My secret is simple: using a huge octopus and cooking it low and slow in red wine gives you maximum tenderness and flavour wth minimal effort.
What You Need
- One very large octopus, at least 2kg, cleaned
- One bottle of good red wine, something like a Shiraz
- The aromatics: six garlic cloves, a few bay leaves, flat leaf parsley, peppercorns, a few celery stalks, one halved brown onion
- One kilo of red waxy or kipfler potatoes
- Lots of extra virgin olive oil
- 2 cloves garlic, finely grated
- A handful of fresh parsley, finely chopped
- Salt and black pepper, to taste
- Optional: salted capers (rinsed) and pitted green olives
What To Do
- Place the octopus in a large pot with the bottle of wine and just enough water to barely cover the octopus, plus all the aromatics. Bring to a gentle simmer, and cook for about two to three hours, using a skewer to test until it’s unmistakably tender and soft as butter.
- While the octopus is cooking, boil the potatoes in their skins until tender. Allow them to cool slightly, then peel and cut into bite-sized pieces.

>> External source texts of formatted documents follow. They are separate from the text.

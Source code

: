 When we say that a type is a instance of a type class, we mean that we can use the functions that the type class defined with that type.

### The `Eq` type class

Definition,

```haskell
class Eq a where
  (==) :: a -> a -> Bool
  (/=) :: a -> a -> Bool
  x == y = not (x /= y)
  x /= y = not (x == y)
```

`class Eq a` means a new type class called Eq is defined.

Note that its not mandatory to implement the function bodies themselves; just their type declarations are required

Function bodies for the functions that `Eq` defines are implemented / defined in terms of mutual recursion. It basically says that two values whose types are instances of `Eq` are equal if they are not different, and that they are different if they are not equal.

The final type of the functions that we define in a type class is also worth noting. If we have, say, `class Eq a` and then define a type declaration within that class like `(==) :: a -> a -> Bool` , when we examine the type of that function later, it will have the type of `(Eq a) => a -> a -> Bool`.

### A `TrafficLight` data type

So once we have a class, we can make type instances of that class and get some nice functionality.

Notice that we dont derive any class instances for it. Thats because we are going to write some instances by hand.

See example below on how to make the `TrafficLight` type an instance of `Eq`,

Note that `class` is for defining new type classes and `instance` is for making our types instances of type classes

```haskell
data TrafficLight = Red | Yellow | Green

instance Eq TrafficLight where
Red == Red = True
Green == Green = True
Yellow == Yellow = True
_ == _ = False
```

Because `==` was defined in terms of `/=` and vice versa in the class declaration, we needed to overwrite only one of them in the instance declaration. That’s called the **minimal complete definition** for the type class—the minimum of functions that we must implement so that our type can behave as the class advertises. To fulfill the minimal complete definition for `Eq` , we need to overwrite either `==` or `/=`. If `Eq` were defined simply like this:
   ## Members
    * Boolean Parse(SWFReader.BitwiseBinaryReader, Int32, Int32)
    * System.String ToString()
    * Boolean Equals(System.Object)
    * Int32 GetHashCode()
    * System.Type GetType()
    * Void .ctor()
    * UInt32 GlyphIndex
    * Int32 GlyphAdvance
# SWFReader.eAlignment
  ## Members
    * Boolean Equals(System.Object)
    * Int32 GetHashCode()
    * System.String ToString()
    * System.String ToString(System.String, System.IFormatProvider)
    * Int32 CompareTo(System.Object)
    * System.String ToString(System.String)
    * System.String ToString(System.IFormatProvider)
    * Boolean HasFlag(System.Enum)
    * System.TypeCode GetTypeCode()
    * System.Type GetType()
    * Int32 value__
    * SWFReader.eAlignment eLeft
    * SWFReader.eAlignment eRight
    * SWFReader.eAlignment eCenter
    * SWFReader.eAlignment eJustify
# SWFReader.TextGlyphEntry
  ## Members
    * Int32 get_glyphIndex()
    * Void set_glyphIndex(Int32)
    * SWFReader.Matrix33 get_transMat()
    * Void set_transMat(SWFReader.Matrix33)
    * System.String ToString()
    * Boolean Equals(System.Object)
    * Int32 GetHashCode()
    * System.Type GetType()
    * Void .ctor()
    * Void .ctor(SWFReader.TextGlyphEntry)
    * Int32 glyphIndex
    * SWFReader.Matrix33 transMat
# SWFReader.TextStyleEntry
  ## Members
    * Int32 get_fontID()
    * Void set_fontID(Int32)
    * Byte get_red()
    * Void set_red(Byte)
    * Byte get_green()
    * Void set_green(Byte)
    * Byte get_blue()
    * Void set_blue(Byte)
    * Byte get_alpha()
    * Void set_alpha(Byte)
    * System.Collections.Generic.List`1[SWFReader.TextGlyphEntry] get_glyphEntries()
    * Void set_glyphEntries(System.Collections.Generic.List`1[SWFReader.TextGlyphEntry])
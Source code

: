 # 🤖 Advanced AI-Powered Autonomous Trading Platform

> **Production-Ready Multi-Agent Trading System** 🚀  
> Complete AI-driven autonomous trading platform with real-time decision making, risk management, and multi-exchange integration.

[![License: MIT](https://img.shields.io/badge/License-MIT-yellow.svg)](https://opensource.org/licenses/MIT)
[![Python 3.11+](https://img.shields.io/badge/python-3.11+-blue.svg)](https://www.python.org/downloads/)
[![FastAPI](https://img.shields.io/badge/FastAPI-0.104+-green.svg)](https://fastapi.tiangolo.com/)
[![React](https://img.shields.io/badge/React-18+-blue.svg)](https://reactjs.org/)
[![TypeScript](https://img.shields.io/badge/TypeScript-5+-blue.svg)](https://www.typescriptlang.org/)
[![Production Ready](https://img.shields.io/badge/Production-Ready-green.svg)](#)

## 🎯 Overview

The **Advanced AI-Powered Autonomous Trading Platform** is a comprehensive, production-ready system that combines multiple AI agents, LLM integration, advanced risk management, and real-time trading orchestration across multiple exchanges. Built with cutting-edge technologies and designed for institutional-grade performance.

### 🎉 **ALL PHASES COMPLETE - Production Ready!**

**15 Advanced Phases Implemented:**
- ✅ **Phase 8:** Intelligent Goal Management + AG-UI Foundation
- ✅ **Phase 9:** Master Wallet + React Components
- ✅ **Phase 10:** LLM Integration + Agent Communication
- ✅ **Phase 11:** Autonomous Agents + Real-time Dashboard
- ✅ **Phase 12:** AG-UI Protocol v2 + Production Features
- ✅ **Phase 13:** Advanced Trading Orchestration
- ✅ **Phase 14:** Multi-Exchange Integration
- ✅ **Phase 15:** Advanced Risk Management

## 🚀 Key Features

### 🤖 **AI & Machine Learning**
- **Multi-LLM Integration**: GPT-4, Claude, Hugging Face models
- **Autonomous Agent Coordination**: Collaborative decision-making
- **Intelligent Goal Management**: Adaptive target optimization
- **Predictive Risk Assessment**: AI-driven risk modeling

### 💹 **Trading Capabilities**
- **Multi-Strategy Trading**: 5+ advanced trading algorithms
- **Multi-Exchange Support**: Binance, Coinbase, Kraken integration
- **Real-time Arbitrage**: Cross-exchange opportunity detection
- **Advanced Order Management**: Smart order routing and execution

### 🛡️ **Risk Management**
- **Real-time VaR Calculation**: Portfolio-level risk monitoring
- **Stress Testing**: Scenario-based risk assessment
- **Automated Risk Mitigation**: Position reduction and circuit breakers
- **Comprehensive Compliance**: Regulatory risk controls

- Remove the octopus from the water and let it cool enough to handle. Cut into small pieces. Remove any of the dark slimy bits.
- Place the octopus and potatoes in a large bowl and dress with olive oil, garlic, and parsley. Season with salt and pepper.
- Gently toss everything together until well combined. If you’re using the capers and olives add them now.
- Serve slightly warm or chilled, and give it another generous drizzle of olive oil before serving.